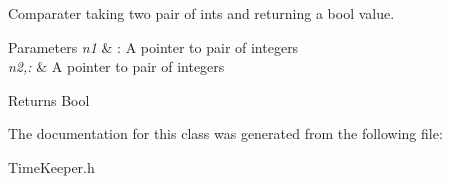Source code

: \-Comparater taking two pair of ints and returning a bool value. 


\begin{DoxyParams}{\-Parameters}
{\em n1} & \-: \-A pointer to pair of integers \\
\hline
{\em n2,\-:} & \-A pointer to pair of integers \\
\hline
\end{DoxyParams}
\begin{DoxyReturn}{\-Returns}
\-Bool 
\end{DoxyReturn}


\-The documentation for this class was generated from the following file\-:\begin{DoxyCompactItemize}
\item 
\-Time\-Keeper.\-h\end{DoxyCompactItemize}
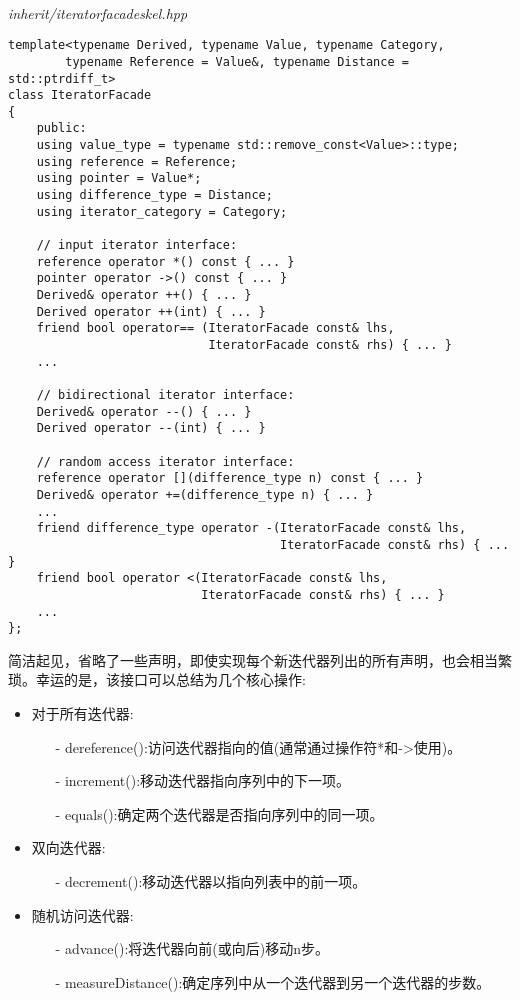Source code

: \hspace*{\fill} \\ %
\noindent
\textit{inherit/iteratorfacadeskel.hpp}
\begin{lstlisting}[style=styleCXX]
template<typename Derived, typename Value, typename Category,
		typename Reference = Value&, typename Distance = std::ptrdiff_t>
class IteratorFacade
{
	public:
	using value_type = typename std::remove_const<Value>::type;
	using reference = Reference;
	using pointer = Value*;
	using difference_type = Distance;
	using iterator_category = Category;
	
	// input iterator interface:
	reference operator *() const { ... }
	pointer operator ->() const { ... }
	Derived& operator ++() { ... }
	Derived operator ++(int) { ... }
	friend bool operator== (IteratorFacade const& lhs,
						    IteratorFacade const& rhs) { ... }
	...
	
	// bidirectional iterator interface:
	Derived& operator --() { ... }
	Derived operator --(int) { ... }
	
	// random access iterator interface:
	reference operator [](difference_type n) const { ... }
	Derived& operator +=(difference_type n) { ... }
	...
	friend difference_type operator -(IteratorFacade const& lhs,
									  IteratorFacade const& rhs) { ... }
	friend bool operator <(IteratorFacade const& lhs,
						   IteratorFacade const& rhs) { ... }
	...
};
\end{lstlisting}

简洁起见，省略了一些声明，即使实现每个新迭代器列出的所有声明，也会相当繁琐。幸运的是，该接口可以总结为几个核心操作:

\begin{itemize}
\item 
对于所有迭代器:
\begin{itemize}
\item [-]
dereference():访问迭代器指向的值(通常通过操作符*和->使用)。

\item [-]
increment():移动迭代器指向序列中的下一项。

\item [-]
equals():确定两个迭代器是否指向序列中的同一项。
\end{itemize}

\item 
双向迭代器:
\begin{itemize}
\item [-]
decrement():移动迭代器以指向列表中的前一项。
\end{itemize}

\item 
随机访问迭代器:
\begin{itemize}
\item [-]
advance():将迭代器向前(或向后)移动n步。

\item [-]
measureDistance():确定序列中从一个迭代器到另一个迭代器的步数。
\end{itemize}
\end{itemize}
==
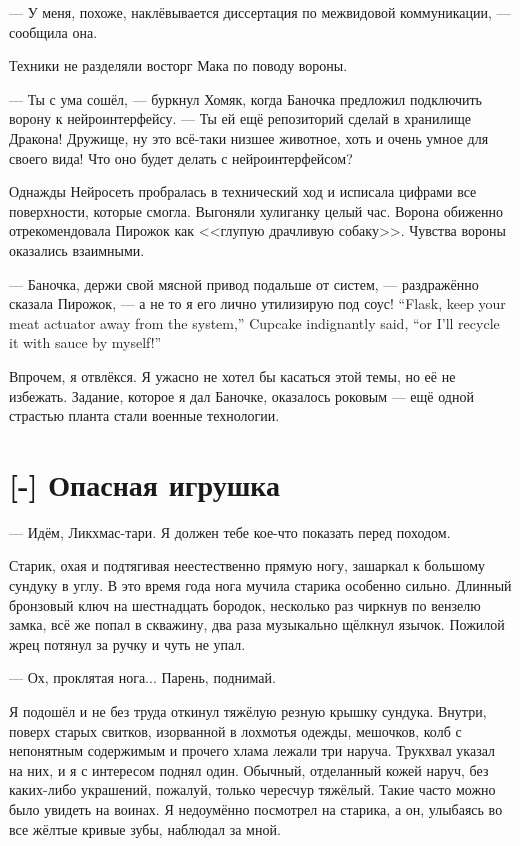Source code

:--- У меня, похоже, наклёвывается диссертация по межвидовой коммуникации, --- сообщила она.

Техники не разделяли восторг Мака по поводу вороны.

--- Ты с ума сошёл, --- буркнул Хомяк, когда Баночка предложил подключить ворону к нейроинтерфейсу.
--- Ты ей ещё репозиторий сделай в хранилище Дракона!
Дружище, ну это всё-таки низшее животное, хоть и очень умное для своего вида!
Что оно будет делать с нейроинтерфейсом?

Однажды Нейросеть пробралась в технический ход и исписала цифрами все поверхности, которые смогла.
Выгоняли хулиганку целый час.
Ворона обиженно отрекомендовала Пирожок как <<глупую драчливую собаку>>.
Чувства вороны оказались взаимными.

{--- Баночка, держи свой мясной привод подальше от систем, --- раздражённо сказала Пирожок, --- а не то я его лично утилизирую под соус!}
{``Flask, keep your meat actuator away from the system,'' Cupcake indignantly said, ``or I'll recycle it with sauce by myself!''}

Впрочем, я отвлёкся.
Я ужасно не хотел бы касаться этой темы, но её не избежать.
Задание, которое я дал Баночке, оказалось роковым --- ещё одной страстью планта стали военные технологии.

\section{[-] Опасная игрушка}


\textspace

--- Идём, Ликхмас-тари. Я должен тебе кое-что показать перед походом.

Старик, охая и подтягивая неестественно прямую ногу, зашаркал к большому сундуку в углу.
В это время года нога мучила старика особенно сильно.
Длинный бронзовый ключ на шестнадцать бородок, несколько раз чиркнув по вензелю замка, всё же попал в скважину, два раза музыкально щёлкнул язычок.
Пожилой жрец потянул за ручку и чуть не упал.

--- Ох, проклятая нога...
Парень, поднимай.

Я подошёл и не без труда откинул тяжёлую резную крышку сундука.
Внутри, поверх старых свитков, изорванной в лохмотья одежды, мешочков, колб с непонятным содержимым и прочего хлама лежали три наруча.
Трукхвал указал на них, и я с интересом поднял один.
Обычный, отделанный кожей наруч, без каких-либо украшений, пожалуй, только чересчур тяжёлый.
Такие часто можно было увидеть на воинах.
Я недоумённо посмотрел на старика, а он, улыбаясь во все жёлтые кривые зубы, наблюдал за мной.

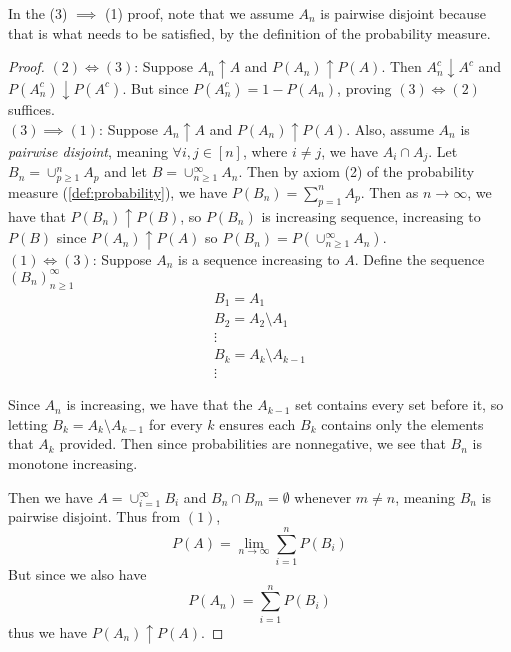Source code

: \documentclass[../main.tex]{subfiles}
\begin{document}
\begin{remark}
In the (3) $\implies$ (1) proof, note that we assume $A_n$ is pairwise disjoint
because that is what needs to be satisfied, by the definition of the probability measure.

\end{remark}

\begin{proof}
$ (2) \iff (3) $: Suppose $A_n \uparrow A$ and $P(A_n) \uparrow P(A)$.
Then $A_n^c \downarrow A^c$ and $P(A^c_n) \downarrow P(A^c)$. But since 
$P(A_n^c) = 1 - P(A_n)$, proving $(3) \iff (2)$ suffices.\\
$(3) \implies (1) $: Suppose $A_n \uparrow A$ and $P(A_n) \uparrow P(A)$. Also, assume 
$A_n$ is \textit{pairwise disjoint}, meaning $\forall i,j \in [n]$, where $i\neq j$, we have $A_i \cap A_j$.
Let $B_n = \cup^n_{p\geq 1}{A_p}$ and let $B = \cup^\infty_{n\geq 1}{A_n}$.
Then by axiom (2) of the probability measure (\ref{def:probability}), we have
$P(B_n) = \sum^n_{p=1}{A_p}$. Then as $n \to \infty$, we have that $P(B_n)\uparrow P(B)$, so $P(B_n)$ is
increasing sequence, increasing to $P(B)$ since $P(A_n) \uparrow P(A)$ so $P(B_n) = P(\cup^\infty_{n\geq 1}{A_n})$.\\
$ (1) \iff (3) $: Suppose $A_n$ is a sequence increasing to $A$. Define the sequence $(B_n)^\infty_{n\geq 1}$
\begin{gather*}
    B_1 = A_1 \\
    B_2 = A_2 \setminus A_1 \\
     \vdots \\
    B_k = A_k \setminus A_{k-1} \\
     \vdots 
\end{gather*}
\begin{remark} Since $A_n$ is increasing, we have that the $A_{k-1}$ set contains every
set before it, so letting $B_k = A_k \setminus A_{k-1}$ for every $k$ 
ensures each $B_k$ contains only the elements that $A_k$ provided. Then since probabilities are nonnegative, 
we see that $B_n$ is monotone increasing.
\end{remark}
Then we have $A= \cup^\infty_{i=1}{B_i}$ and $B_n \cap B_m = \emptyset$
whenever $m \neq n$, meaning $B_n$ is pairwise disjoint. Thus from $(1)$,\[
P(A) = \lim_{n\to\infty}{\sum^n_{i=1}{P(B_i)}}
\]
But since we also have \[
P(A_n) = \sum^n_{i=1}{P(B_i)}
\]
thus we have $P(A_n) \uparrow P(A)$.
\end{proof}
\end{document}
---
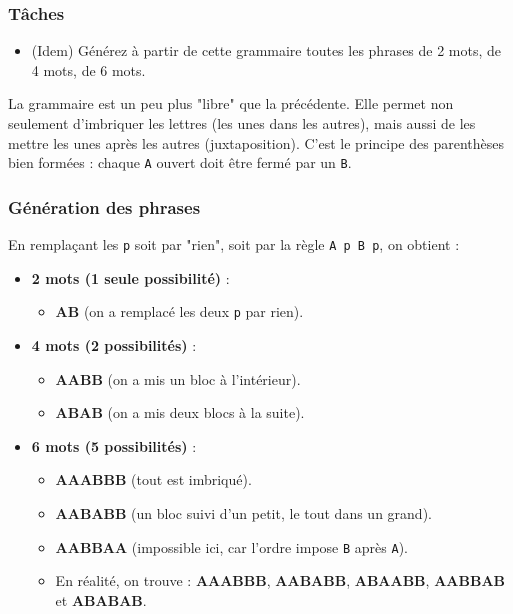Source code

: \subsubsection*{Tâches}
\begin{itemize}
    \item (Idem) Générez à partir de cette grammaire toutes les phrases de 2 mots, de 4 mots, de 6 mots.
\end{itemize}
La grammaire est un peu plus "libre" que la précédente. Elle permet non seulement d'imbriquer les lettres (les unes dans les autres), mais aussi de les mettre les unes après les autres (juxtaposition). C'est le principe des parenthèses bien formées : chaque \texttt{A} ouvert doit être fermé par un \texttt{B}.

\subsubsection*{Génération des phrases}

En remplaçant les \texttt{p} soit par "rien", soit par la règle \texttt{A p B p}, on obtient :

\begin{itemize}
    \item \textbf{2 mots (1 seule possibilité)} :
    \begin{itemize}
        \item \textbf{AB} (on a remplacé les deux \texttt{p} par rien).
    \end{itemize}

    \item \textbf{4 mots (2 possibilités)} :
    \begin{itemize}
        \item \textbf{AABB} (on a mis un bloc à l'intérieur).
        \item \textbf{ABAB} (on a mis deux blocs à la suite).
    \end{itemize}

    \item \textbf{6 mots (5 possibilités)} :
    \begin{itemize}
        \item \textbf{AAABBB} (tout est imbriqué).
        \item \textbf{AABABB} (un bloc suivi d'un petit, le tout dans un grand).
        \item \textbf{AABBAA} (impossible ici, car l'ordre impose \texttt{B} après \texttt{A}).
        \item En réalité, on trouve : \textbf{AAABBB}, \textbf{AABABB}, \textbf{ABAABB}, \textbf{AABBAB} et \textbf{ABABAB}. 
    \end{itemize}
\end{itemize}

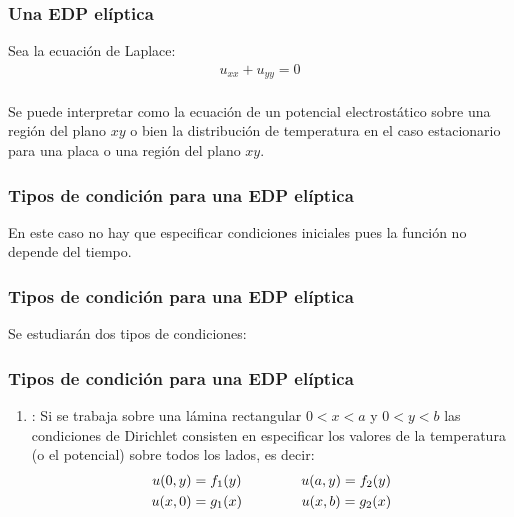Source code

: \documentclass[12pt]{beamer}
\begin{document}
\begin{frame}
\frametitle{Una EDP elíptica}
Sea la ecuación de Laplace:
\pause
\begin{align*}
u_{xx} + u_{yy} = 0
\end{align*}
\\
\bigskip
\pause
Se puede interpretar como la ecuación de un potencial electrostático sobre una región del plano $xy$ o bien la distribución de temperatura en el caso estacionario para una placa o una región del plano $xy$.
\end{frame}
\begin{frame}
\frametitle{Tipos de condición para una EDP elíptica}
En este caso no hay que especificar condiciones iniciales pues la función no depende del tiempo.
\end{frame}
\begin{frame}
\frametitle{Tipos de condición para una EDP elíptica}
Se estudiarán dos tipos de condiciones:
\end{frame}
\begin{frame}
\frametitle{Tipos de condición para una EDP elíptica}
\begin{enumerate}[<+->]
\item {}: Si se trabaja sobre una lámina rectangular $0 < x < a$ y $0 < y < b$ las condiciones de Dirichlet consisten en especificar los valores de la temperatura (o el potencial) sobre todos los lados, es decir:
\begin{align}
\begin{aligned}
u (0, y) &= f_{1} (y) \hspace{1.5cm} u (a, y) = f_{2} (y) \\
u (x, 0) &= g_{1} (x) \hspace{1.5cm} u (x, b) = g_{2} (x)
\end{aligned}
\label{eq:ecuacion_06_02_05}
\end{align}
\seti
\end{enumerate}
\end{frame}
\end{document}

**Your objective**
Each line of the records with the word "deux" in it is to be copied.

**Exercise output**
        \item \textbf{AB} (on a remplacé les deux \texttt{p} par rien).
        \item \textbf{ABAB} (on a mis deux blocs à la suite).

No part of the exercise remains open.